**TASK GOAL:**
Count every line that includes the string "image" in the entries that follow. Nothing besides the number is needed.

**RECORDS TO PROCESS:**
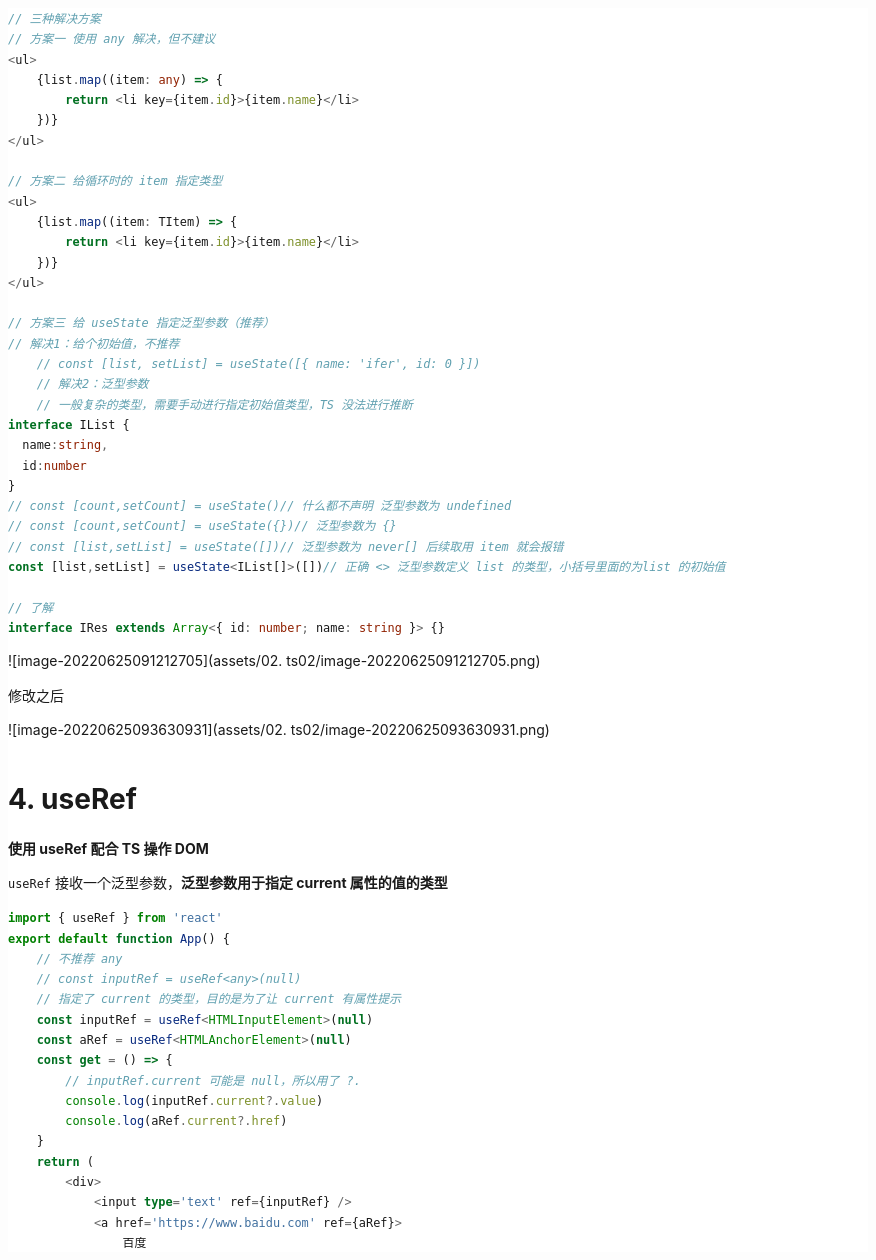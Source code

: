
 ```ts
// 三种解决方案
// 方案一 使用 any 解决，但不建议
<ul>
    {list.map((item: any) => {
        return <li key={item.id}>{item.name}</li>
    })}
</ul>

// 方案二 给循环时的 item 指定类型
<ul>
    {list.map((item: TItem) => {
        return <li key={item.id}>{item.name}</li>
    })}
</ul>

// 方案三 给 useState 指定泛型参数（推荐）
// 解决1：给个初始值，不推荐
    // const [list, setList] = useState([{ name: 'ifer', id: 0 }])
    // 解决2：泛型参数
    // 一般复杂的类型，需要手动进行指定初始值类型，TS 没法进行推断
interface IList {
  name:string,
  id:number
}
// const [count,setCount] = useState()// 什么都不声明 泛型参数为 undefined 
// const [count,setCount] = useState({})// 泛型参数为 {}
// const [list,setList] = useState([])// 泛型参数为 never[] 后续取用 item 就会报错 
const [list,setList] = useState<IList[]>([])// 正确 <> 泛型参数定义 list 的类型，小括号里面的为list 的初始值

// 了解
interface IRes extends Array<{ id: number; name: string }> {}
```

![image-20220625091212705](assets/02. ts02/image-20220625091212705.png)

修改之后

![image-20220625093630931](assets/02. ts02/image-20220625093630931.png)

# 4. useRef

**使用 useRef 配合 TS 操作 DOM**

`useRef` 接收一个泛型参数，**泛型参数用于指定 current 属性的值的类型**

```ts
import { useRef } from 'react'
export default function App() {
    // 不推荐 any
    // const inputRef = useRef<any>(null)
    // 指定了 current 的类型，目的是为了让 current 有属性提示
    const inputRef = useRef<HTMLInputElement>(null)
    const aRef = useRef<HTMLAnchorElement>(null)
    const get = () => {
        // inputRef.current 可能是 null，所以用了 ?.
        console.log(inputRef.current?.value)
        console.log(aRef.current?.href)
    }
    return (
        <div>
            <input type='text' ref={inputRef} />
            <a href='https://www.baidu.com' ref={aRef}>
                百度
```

**RESULT FOR THIS TASK:**
2